Re: Installing PL/pgSQL by default

From
Tom Lane
Date:
Bruce Momjian <bruce@momjian.us> writes:
> I installed PL/pgSQL by default via initdb with the attached patch.  The
> only problem is that pg_dump still dumps out the language creation:
>     CREATE PROCEDURAL LANGUAGE plpgsql;
>     ALTER PROCEDURAL LANGUAGE plpgsql OWNER TO postgres;
> What is odd is that I used the same process that initdb uses to create
> other objects.  Does anyone know why this is happening?

I think pg_dump pays attention to what schema the objects are in,
and that's most likely creating them in PUBLIC.  Try adding
"set search_path = pg_catalog".

It's not impossible that we'll have to tweak pg_dump a bit; it's
never had to deal with languages that shouldn't be dumped ...

            regards, tom lane

Re: [HACKERS] Installing PL/pgSQL by default

From
Dimitri Fontaine
Date:
Tom Lane <tgl@sss.pgh.pa.us> writes:
> It's not impossible that we'll have to tweak pg_dump a bit; it's
> never had to deal with languages that shouldn't be dumped ...

Ah, the best would be to have extensions maybe. Then you could do this
in initdb, filling in template0:
  CREATE EXTENSION plpgsql ...;

Then at createdb time, what would become automatic is:
  INSTALL EXTENSION plpgsql;

And that's it. pg_dump would now about extensions and only issues this
latter statement in its dump.

Bruce, there are some mails in the archive with quite advanced design
proposal that has been discussed and not objected to, and I even
provided a rough sketch of how I wanted to attack the problem.

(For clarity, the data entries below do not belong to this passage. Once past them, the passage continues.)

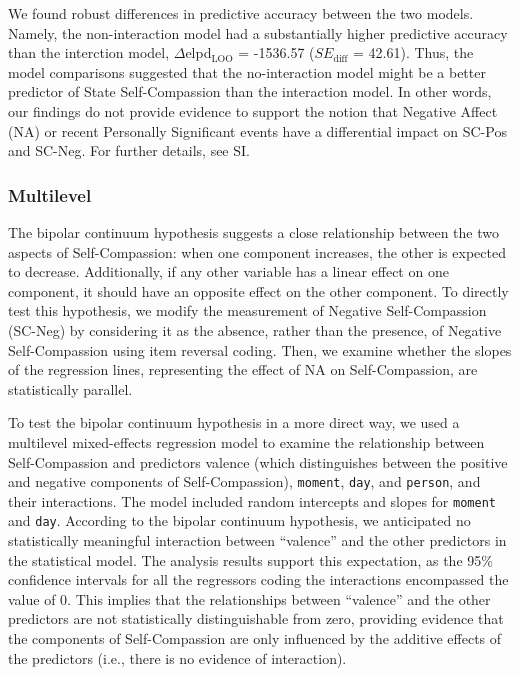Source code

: \documentclass[
  man,floatsintext]{apa6}
\begin{document}
We found robust differences in predictive accuracy between the two models. Namely, the non-interaction model had a substantially higher predictive accuracy than the interction model, \(\Delta\)elpd\(_{\text{LOO}}\) = -1536.57 (\(SE_{\text{diff}}\) = 42.61). Thus, the model comparisons suggested that the no-interaction model might be a better predictor of State Self-Compassion than the interaction model. In other words, our findings do not provide evidence to support the notion that Negative Affect (NA) or recent Personally Significant events have a differential impact on SC-Pos and SC-Neg. For further details, see SI.

\hypertarget{multilevel}{%
\subsubsection{Multilevel}\label{multilevel}}

The bipolar continuum hypothesis suggests a close relationship between the two aspects of Self-Compassion: when one component increases, the other is expected to decrease. Additionally, if any other variable has a linear effect on one component, it should have an opposite effect on the other component. To directly test this hypothesis, we modify the measurement of Negative Self-Compassion (SC-Neg) by considering it as the absence, rather than the presence, of Negative Self-Compassion using item reversal coding. Then, we examine whether the slopes of the regression lines, representing the effect of NA on Self-Compassion, are statistically parallel.

To test the bipolar continuum hypothesis in a more direct way, we used a multilevel mixed-effects regression model to examine the relationship between Self-Compassion and predictors valence (which distinguishes between the positive and negative components of Self-Compassion), \texttt{moment}, \texttt{day}, and \texttt{person}, and their interactions. The model included random intercepts and slopes for \texttt{moment} and \texttt{day}. According to the bipolar continuum hypothesis, we anticipated no statistically meaningful interaction between ``valence'' and the other predictors in the statistical model. The analysis results support this expectation, as the 95\% confidence intervals for all the regressors coding the interactions encompassed the value of 0. This implies that the relationships between ``valence'' and the other predictors are not statistically distinguishable from zero, providing evidence that the components of Self-Compassion are only influenced by the additive effects of the predictors (i.e., there is no evidence of interaction).
\end{document}
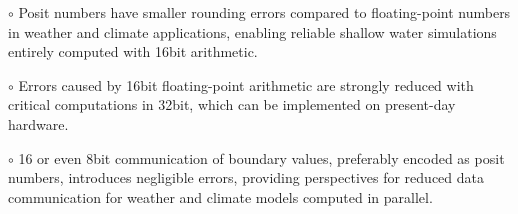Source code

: \documentclass[draft]{agujournal2019}
\begin{document}





\begin{keypoints}
\item $\circ$ Posit numbers have smaller rounding errors compared to floating-point numbers in weather and climate applications, enabling reliable shallow water simulations entirely computed with 16bit arithmetic.

\item $\circ$ Errors caused by 16bit floating-point arithmetic are strongly reduced with critical computations in 32bit, which can be implemented on present-day hardware.

\item $\circ$ 16 or even 8bit communication of boundary values, preferably encoded as posit numbers, introduces negligible errors, providing perspectives for reduced data communication for weather and climate models computed in parallel.

\end{keypoints}

%
%

%
%
\end{document}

  http://archives.postgresql.org/pgsql-hackers/2009-06/msg01281.php
  http://archives.postgresql.org/pgsql-hackers/2009-07/msg01425.php
  http://archives.postgresql.org/pgsql-hackers/2009-07/msg01468.php

  The major version dependant SQL code is now much less of a problem
  than before because we have inline DO statements. So you don't need to
  create a function for this anymore.

Real life kept me away from having the time to prepare the code patch,
and I don't think that will change a bit in the 8.5 release cycle,
whatever my hopes were earlier this year.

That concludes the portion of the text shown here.